Her experience spans early discovery through phase 3 trial planning, including site management, regulatory coordination, trial oversight, and the practical economics of contract research, manufacturing, and R&D. She also brings a detailed understanding of gene therapy and RNA editing platforms, including the strategic tradeoffs between durable DNA-based approaches and transitory RNA-based therapies. On the podcast, she connected those technical differences to issues of capital efficiency, reimbursement, and commercial structure.
Academia
Sara studied at University of California Los Angeles (UCLA), where she earned her undergraduate degree in biomedical sciences and pursued a science-focused path aligned with an early interest in medicine.

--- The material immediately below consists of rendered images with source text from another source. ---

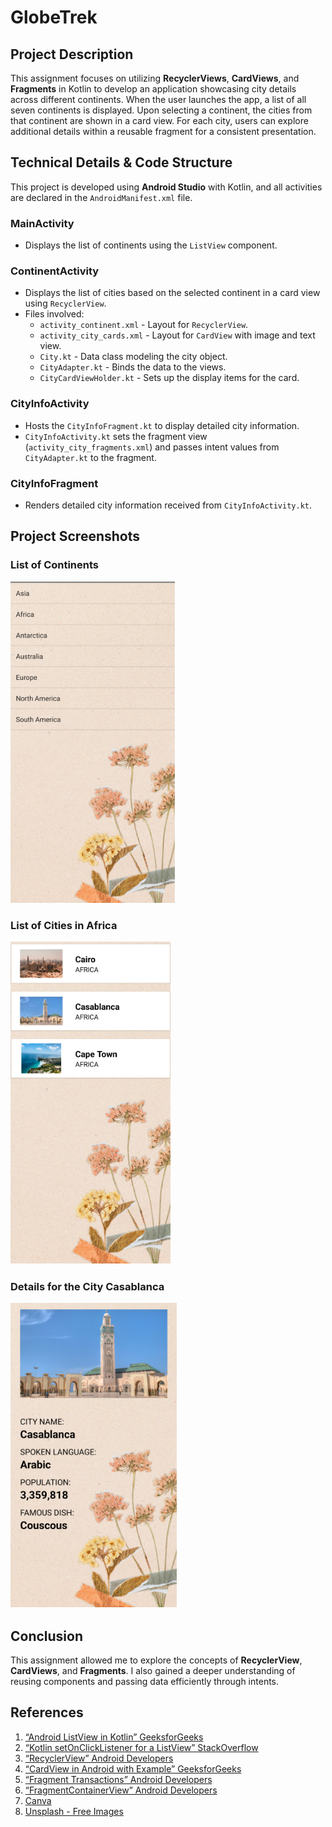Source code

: # GlobeTrek

## Project Description

This assignment focuses on utilizing **RecyclerViews**, **CardViews**, and **Fragments** in Kotlin to develop an application showcasing city details across different continents. When the user launches the app, a list of all seven continents is displayed. Upon selecting a continent, the cities from that continent are shown in a card view. For each city, users can explore additional details within a reusable fragment for a consistent presentation.

## Technical Details & Code Structure

This project is developed using **Android Studio** with Kotlin, and all activities are declared in the `AndroidManifest.xml` file.

### **MainActivity**
- Displays the list of continents using the `ListView` component.

### **ContinentActivity**
- Displays the list of cities based on the selected continent in a card view using `RecyclerView`.
- Files involved:
    - `activity_continent.xml` - Layout for `RecyclerView`.
    - `activity_city_cards.xml` - Layout for `CardView` with image and text view.
    - `City.kt` - Data class modeling the city object.
    - `CityAdapter.kt` - Binds the data to the views.
    - `CityCardViewHolder.kt` - Sets up the display items for the card.

### **CityInfoActivity**
- Hosts the `CityInfoFragment.kt` to display detailed city information.
- `CityInfoActivity.kt` sets the fragment view (`activity_city_fragments.xml`) and passes intent values from `CityAdapter.kt` to the fragment.

### **CityInfoFragment**
- Renders detailed city information received from `CityInfoActivity.kt`.

## Project Screenshots

### List of Continents
![List of Continents](./images/list_of_continents.png)

### List of Cities in Africa
![List of Cities in Africa](./images/list_of_cities_africa.png)

### Details for the City Casablanca
![City Casablanca Details](./images/casablanca_details.png)

## Conclusion

This assignment allowed me to explore the concepts of **RecyclerView**, **CardViews**, and **Fragments**. I also gained a deeper understanding of reusing components and passing data efficiently through intents.

## References

1. [“Android ListView in Kotlin” GeeksforGeeks](https://www.geeksforgeeks.org/android-listview-in-kotlin/)
2. [“Kotlin setOnClickListener for a ListView” StackOverflow](https://stackoverflow.com/questions/55128123/kotlin-setonclicklistener-for-a-listview)
3. [“RecyclerView” Android Developers](https://developer.android.com/reference/androidx/recyclerview/widget/RecyclerView)
4. [“CardView in Android with Example” GeeksforGeeks](https://www.geeksforgeeks.org/cardview-in-android-with-example/)
5. [“Fragment Transactions” Android Developers](https://developer.android.com/guide/fragments/transactions)
6. [“FragmentContainerView” Android Developers](https://developer.android.com/reference/androidx/fragment/app/FragmentContainerView)
7. [Canva](https://www.canva.com)
8. [Unsplash - Free Images](https://unsplash.com)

She is currently pursuing an Executive MBA at Yale School of Management, which she discussed as a major influence on how she thinks about biotech, capital allocation, and organizational design, and her pivot into an investment role in life sciences.
Key Perspectives that Sara Ahmed Shares on the Podcast
Sara’s central view is that biotech is fundamentally a capital-constrained industry in which scientific promise is never enough on its own. She emphasizes that most assets will fail somewhere in the development process, so companies need disciplined milestone setting, realistic budgeting, and a clear sense of who the customer and where the market needs are before committing years of work to a hypothesis.
She also argues that the industry’s structure shapes behavior: because biotech firms are often built around a single asset or platform, they are structurally less diversified than larger companies, which makes execution especially unforgiving. At the same time, she sees AI and better knowledge-sharing tools as a meaningful opportunity to reduce duplication in discovery work and make research more efficient. Across the conversation, she returned to the idea that successful leadership in biotech requires both scientific humility and commercial judgment.
A Quote from this Conversation with Sara Ahmed
“Biotech is extremely difficult. I would say one of the most challenging industries out there because as you mentioned earlier, 90 % of things fail.”